その後、1893年10月29日にハンブルクで演奏した際に「巨人」の標題が与えられた。「巨人」は、マーラーが愛読していたジャン・パウル(1763年〜1825年)の長編小説『巨人(Titan)』(1802年)から採られた。
1894年3月16日にベルリンで再演された際に、「花の章」を削除し、さらに2部構成や各楽章の標題もすべて取り払って、4楽章構成の「交響曲第1番」として演奏された。したがって、「交響曲第1番「巨人」」という呼び方は誤り。出版は1899年。
同時並行で作曲された歌曲「さすらう若人の歌」(1885年完成)と同じメロディーが使われている(第1楽章で第2曲「朝の野を歩けば」、第3楽章で第4曲「恋人の青い瞳」)。
◆CD紹介
演奏団体 | 録音年 | レーベル・CD番号 | 評価 |
ショルティ指揮/ケルン放送交響楽団 | 1957 | アルヒペル(輸) ARPCD0409 | C |
ショルティ指揮/ウィーン・フィルハーモニー管弦楽団 | 1964 | オルフェオドール(輸) C 628 041 B | D |
シノーポリ指揮/フィルハーモニア管弦楽団 | 1989 | グラモフォン UCCG5030 | B |
小林研一郎指揮/日本フィルハーモニー交響楽団 | 2005 | エクストン OVCL00205 | C |
ショルティ指揮/ケルン放送交響楽団 【評価C】
1957年6月17日のケルンでのライヴ録音。ノイズは気にならない。マイク位置が近く、モノラル録音にしては細部は聴きとりやすい。
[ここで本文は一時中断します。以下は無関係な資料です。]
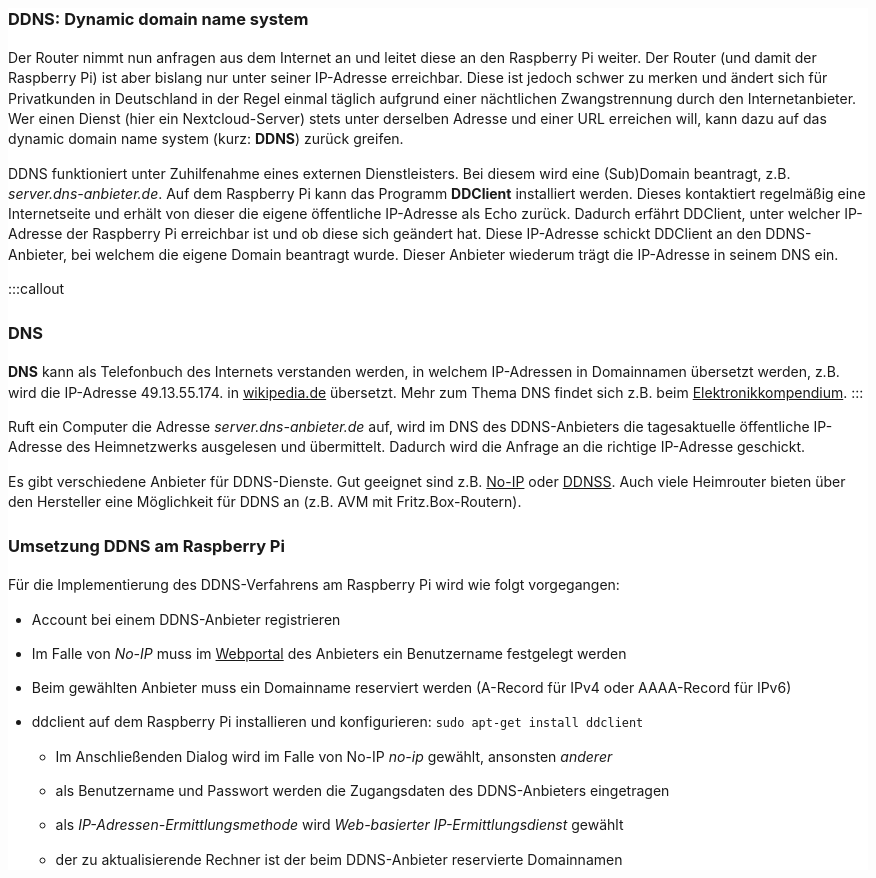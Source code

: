 ### DDNS: Dynamic domain name system

Der Router nimmt nun anfragen aus dem Internet an und leitet diese an den Raspberry Pi weiter. Der Router (und damit der Raspberry Pi) ist aber bislang nur unter seiner IP-Adresse erreichbar. Diese ist jedoch schwer zu merken und ändert sich für Privatkunden in Deutschland in der Regel einmal täglich aufgrund einer nächtlichen Zwangstrennung durch den Internetanbieter. Wer einen Dienst (hier ein Nextcloud-Server) stets unter derselben Adresse und einer URL erreichen will, kann dazu auf das dynamic domain name system (kurz: **DDNS**) zurück greifen.

DDNS funktioniert unter Zuhilfenahme eines externen Dienstleisters. Bei diesem wird eine (Sub)Domain beantragt, z.B. *server.dns-anbieter.de*. Auf dem Raspberry Pi kann das Programm **DDClient** installiert werden. Dieses kontaktiert regelmäßig eine Internetseite und erhält von dieser die eigene öffentliche IP-Adresse als Echo zurück. Dadurch erfährt DDClient, unter welcher IP-Adresse der Raspberry Pi erreichbar ist und ob diese sich geändert hat. Diese IP-Adresse schickt DDClient an den DDNS-Anbieter, bei welchem die eigene Domain beantragt wurde. Dieser Anbieter wiederum trägt die IP-Adresse in seinem DNS ein.

:::callout
### DNS
**DNS** kann als Telefonbuch des Internets verstanden werden, in welchem IP-Adressen in Domainnamen übersetzt werden, z.B. wird die IP-Adresse 49.13.55.174. in [wikipedia.de](https://wikipedia.de) übersetzt. Mehr zum Thema DNS findet sich z.B. beim [Elektronikkompendium](https://www.elektronik-kompendium.de/sites/net/0901141.htm).
:::

Ruft ein Computer die Adresse *server.dns-anbieter.de* auf, wird im DNS des DDNS-Anbieters die tagesaktuelle öffentliche IP-Adresse des Heimnetzwerks ausgelesen und übermittelt. Dadurch wird die Anfrage an die richtige IP-Adresse geschickt.

Es gibt verschiedene Anbieter für DDNS-Dienste. Gut geeignet sind z.B. [No-IP](https://noip.com) oder [DDNSS](https://www.ddnss.de/). Auch viele Heimrouter bieten über den Hersteller eine Möglichkeit für DDNS an (z.B. AVM mit Fritz.Box-Routern).

### Umsetzung DDNS am Raspberry Pi

Für die Implementierung des DDNS-Verfahrens am Raspberry Pi wird wie folgt vorgegangen:

- Account bei einem DDNS-Anbieter registrieren

- Im Falle von *No-IP* muss im [Webportal](https://noip.com) des Anbieters ein Benutzername festgelegt werden

- Beim gewählten Anbieter muss ein Domainname reserviert werden (A-Record für IPv4 oder AAAA-Record für IPv6)

- ddclient auf dem Raspberry Pi installieren und konfigurieren: `sudo apt-get install ddclient`

    - Im Anschließenden Dialog wird im Falle von No-IP *no-ip* gewählt, ansonsten *anderer*
    
    - als Benutzername und Passwort werden die Zugangsdaten des DDNS-Anbieters eingetragen
    
    - als *IP-Adressen-Ermittlungsmethode* wird *Web-basierter IP-Ermittlungsdienst* gewählt
    
    - der zu aktualisierende Rechner ist der beim DDNS-Anbieter reservierte Domainnamen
エネルギッシュではつらつとした表現が、作品の性格にふさわしい。アーティキュレーションを強めに出して、造形をはっきり見せる。
第1楽章冒頭はやや速めのテンポ。各モティーフがはっきり聴こえる。後半は勢いが抑えられなくなって突き進む。第2楽章は三拍子のテンポについていけていない部分があり、流れが悪い。管楽器がにぎやかに鳴るが、なかでも50小節からのホルンのgestopftが強烈。326小節からティンパニがスコアにない低弦と同じ音型を叩く。ラストはスピード感が出てハキハキと演奏する。第3楽章はやや速めのテンポ。8小節でコントラバスソロの音が裏返る。第4楽章は勢いをつけて爆走。アンサンブルが乱れがちで、弾き捨てるように演奏する。前半はヴァイオリンの八分音符の鳴りがすごい。中間部は弦楽器がよく歌う。210小節から一気にアッチェレランド。254小節からの盛り上がりがすごい。375小節からのPesanteが驚くほど速いテンポ。533小節からも速いテンポで、聴きどころがあっという間に過ぎるのがもったいない。569小節からホルンのfffがあまり聴こえないのが残念。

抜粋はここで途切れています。